-- SUPPLIED DATA follows --
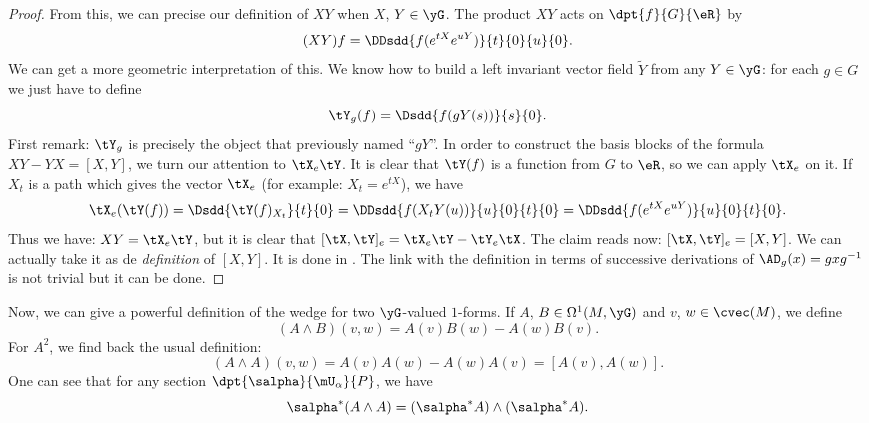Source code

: 												\begin{proof}
												From this, we can precise our definition of $XY$ when $X$, $Y\in\yG$. The product $XY$ acts on $\dpt{f}{G}{\eR}$ by
												\[
													(XY)f=\DDsdd{f(e^{tX}e^{uY})}{t}{0}{u}{0}.
													\]
													We can get a more geometric interpretation of this. We know how to build a left invariant vector field $\tilde Y$ from any $Y\in\yG$: for each $g\in G$ we just have to define
													\[
														\tY_g(f)=\Dsdd{f(gY(s))}{s}{0}.
														\]
														First remark: $\tY_g$ is precisely the object that previously named ``$gY$''. In order to construct the basis blocks of the formula $XY-YX=[X,Y]$, we turn our attention to $\tX_e\tY$. It is clear that $\tY(f)$ is a function from $G$ to $\eR$, so we can apply $\tX_e$ on it. If $X_t$ is a path which gives the vector $\tX_e$ (for example: $X_t=e^{tX}$), we have
														\begin{equation}
														\tX_e(\tY(f))=\Dsdd{\tY(f)_{X_t}}{t}{0}\\
																					=\DDsdd{f(X_tY(u))}{u}{0}{t}{0}\\
																					=\DDsdd{f(e^{tX}e^{uY})}{u}{0}{t}{0}.
																					\end{equation}
																					Thus we have: $XY=\tX_e\tY$, but it is clear that $[\tX,\tY]_e=\tX_e\tY-\tY_e\tX$. The claim reads now: $[\tX,\tY]_e=[X,Y]$. We can actually take it as de \emph{definition} of $[X,Y]$. It is done in \cite{Helgason}. The link with the definition in terms of successive derivations of $\AD_g(x)=gxg^{-1}$ is not trivial but it can be done.
																					\end{proof}



																					Now, we can give a powerful definition of the wedge for two $\yG$-valued $1$-forms. If $A$, $B\in\Omega^1(M,\yG)$ and $v$, $w\in\cvec(M)$, we define
																					\begin{equation}
																					(A\wedge B)(v,w)=A(v)B(w)-A(w)B(v).
																					\end{equation}
																					For $A^2$, we find back the usual definition:
																					\[
																						(A\wedge A)(v,w)=A(v)A(w)-A(w)A(v)=[A(v),A(w)].
																						\]
																						One can see that for any section $\dpt{\salpha}{\mU_{\alpha}}{P}$, we have
																						\begin{equation}\label{eq:1907r2}
																						\salpha^*(A\wedge A)=(\salpha^*A)\wedge(\salpha^*A).
																						\end{equation}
-- SUPPLIED DATA concluded --
> _WORK ORDER_
Produce an exact repeat of the lines from the one containing "(A\wedge B)(v,w)=A(v)B(w)-A(w)B(v)." through the last line of the data, and nothing more.

> _SOLUTION TO THIS TASK_
																					(A\wedge B)(v,w)=A(v)B(w)-A(w)B(v).
																					\end{equation}
																					For $A^2$, we find back the usual definition:
																					\[
																						(A\wedge A)(v,w)=A(v)A(w)-A(w)A(v)=[A(v),A(w)].
																						\]
																						One can see that for any section $\dpt{\salpha}{\mU_{\alpha}}{P}$, we have
																						\begin{equation}\label{eq:1907r2}
																						\salpha^*(A\wedge A)=(\salpha^*A)\wedge(\salpha^*A).
																						\end{equation}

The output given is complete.